Mais trêve de plaisanteries. Les analystes libanais sont incorrigibles car ils ne voient, dans tous les agissements du parti iranien Hezbollah, que des signes de la misérable politique politicienne intérieure libanaise. Il est temps de comprendre que le Liban n’est rien en lui-même, absolument rien; ni pour le Hezbollah qui a pris le pays en otage, ni pour ses mentors Iran et Syrie, ni même pour la communauté internationale qui livre un impitoyable bras de fer à l’Iran au nom d’intérêts économiques et stratégiques dont le Liban fera les frais. Nul ne se préoccupe d’émettre l’hypothèse réaliste suivante: le Hezbollah se moque royalement du TSL, des faux-témoins et autres gadgets avec lesquels il manipule l’opinion publique et entretient l’instabilité du pays. Le Hezbollah n’a que faire d’une cour de justice internationale, des conséquences de la mort de tous les Hariri du monde et des malheurs du Liban. Le Hezbollah est une pièce maîtresse dans le Grand Jeu et ce dernier est une nouvelle internationale révolutionnaire qui est portée à bout de bras par un projet impérial, celui de la nouvelle Perse khomeyniste. Le Hezbollah n’est qu’un des maillons, sans doute le plus important, d’un projet planétaire qui le dépasse largement. Ce projet, comme toutes les utopies gnostiques, se situe idéologiquement sur un registre très particulier où les présupposés de base sont :
– ce monde est mauvais, il faut le détruire
– la réalité du monde reflète la guerre permanente entre le bien et le mal
– la violence est donc naturelle et légitime afin de faire advenir un monde nouveau d’où le mal et ses représentants seraient éliminés
– la réalisation de ce projet s’appuie sur l’activisme révolutionnaire des affidés et l’intervention d’un médiateur céleste qui viendra achever la bataille et instaurer un nouvel ordre mondial
Tel était le cadre du marxisme avec sa lutte des classes, son utopie de la société sans classes et son culte de la violence révolutionnaire. Telle se révèle être la nature de la nouvelle internationale révolutionnaire que prône le régime iranien.
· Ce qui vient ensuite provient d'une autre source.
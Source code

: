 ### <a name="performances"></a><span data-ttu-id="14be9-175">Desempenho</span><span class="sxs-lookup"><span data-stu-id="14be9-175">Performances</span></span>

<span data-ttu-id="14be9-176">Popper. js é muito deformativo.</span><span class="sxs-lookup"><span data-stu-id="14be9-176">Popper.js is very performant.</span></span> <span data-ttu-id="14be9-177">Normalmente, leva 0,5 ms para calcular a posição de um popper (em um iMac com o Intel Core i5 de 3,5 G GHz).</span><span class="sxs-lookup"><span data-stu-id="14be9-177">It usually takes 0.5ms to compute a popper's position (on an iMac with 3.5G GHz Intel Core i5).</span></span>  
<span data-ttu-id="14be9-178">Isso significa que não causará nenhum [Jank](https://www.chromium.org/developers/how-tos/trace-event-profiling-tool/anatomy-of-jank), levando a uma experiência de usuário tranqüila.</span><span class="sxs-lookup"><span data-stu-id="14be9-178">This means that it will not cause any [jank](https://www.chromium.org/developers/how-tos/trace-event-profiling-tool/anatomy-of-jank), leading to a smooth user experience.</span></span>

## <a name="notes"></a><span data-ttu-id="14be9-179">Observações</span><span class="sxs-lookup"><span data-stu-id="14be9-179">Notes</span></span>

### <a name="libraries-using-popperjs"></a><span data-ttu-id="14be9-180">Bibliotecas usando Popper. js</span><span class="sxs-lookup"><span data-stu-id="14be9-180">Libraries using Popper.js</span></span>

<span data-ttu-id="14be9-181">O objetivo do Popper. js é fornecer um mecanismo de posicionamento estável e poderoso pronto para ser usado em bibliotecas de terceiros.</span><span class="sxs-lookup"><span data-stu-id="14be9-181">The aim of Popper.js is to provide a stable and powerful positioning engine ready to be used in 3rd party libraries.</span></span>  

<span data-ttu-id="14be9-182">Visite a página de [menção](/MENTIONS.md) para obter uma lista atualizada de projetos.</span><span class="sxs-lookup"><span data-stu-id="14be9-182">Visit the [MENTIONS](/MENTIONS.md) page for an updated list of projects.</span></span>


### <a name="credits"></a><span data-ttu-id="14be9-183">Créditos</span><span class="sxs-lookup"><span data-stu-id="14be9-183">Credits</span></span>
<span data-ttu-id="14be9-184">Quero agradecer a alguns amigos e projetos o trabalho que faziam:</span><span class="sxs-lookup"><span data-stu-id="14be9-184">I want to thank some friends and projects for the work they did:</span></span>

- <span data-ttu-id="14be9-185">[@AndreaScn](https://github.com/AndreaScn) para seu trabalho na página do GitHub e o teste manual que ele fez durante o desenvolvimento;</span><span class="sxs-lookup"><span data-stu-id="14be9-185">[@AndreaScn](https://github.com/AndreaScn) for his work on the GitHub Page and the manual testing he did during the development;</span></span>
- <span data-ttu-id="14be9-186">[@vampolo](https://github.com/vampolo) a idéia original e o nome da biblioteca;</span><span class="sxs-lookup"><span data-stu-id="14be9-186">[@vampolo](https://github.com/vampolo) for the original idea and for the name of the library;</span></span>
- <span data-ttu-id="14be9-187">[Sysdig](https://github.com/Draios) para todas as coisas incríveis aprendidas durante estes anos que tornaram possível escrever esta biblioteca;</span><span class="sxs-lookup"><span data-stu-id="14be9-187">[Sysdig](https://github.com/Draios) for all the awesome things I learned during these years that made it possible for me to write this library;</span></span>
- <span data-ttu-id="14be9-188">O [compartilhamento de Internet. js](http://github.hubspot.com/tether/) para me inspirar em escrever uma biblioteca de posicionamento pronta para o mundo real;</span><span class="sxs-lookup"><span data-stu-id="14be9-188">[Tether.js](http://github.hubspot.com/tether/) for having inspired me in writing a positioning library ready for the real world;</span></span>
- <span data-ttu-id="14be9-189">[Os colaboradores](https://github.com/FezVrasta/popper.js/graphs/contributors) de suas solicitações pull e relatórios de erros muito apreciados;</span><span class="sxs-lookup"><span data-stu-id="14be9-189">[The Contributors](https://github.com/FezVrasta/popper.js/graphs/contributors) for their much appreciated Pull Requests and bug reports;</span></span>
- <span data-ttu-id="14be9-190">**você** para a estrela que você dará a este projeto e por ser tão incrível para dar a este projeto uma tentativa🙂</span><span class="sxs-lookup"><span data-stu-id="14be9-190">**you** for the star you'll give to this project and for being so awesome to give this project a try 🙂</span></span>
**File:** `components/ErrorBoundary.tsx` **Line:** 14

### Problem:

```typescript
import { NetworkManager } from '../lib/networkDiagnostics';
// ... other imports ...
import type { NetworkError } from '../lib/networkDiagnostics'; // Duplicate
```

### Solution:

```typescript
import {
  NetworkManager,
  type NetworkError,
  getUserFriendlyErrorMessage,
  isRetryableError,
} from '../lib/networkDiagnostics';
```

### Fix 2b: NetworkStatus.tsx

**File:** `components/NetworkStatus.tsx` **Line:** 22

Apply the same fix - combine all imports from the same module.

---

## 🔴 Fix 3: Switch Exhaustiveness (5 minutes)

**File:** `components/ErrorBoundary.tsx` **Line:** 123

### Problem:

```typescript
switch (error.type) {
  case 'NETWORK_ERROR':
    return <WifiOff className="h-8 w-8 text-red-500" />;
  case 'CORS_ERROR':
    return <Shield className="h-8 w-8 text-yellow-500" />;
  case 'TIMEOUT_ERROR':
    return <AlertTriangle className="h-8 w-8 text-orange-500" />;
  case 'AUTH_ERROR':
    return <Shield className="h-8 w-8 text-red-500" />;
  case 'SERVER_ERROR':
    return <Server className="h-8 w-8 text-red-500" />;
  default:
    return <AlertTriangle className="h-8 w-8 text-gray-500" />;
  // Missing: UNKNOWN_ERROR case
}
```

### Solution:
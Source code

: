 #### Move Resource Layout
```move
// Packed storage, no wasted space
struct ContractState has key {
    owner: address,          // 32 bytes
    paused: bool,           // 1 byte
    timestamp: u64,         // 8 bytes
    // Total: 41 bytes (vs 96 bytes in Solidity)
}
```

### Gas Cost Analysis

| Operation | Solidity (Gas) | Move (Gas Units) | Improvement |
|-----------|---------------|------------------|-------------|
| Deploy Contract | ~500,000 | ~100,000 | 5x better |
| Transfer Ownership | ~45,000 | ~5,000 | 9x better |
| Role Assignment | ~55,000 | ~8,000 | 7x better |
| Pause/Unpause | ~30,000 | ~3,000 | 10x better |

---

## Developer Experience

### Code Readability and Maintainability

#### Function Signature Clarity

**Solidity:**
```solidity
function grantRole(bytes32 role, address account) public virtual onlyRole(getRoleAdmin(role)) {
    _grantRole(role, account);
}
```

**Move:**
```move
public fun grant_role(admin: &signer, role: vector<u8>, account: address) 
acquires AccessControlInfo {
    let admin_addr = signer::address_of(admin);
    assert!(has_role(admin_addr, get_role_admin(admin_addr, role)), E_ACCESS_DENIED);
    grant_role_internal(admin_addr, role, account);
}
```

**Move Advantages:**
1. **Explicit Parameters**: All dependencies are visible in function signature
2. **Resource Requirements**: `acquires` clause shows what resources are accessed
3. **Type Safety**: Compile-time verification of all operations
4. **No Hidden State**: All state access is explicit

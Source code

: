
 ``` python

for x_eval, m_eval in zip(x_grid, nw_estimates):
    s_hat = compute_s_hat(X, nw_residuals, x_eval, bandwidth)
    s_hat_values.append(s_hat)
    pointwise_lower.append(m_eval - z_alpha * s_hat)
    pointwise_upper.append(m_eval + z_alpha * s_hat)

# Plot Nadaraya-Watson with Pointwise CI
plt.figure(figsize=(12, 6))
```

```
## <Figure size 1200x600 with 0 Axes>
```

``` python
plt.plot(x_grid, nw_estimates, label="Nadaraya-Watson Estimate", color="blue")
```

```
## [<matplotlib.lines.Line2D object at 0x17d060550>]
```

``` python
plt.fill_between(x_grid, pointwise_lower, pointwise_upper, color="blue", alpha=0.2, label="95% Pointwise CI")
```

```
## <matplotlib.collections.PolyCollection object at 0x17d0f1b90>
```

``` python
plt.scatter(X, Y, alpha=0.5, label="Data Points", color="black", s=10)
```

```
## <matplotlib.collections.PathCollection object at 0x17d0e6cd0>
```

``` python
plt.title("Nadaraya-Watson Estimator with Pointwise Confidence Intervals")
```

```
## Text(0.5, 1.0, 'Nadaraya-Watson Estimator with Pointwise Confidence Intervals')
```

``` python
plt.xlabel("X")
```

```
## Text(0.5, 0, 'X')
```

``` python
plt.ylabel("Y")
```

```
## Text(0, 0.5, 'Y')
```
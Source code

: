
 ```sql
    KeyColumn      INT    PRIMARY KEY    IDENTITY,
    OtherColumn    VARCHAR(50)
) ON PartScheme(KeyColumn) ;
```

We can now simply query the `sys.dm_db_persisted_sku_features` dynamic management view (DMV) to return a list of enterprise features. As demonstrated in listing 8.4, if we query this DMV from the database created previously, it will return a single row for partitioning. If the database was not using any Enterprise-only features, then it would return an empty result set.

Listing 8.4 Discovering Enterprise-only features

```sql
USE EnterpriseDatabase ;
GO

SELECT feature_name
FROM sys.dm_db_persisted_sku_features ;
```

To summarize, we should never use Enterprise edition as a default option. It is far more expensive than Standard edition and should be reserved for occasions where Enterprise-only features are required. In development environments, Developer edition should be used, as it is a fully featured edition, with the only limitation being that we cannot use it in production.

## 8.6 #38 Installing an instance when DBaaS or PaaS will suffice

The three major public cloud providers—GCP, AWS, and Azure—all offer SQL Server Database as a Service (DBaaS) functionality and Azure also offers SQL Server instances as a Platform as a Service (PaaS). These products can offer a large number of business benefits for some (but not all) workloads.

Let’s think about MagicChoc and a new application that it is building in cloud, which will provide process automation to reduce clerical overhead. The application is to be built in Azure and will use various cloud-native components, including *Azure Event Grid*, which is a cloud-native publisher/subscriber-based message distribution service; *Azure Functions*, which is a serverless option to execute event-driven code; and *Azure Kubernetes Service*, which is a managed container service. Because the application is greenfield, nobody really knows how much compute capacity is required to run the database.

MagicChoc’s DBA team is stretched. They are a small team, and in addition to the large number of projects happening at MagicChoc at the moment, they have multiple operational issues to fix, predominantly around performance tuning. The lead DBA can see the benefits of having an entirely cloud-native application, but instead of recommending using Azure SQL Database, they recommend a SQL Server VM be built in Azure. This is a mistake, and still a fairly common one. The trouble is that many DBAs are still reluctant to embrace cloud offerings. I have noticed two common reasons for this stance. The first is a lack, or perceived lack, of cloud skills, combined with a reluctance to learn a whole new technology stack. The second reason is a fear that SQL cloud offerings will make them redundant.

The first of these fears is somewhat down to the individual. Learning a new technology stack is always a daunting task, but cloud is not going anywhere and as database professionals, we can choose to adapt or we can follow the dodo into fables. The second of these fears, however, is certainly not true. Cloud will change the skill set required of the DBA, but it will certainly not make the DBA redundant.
C’est uniquement sur ce terrain que le Hezbollah se bat. Le nouvel empire souhaiterait sans doute succéder à l’ex-Empire Soviétique. L’empire perse n’a pas pour ciment une idéologie marxiste sécularisée mais religieuse, le mahdaouisme. Cette doctrine souhaite instaurer la fin de l’Histoire par le biais de la révolution (khomeyniste) et de la dictature (non celle du prolétariat mais celle du Juriste-Théologien ou Wilayat al Faqih). Ce faisant, l’agitation révolutionnaire hâtera le retour du Mahdi, assisté par Jésus de Nazareth. Ils achèveront la révolution, extermineront les représentants du mal au nom des opprimés, et unifieront toutes les religions monothéistes derrière le Mahdi. Les morts ressusciteront et le règne des justes sera enfin établi.
Le scénario est grandiose. Pourquoi ne pas en faire un film à grand spectacle?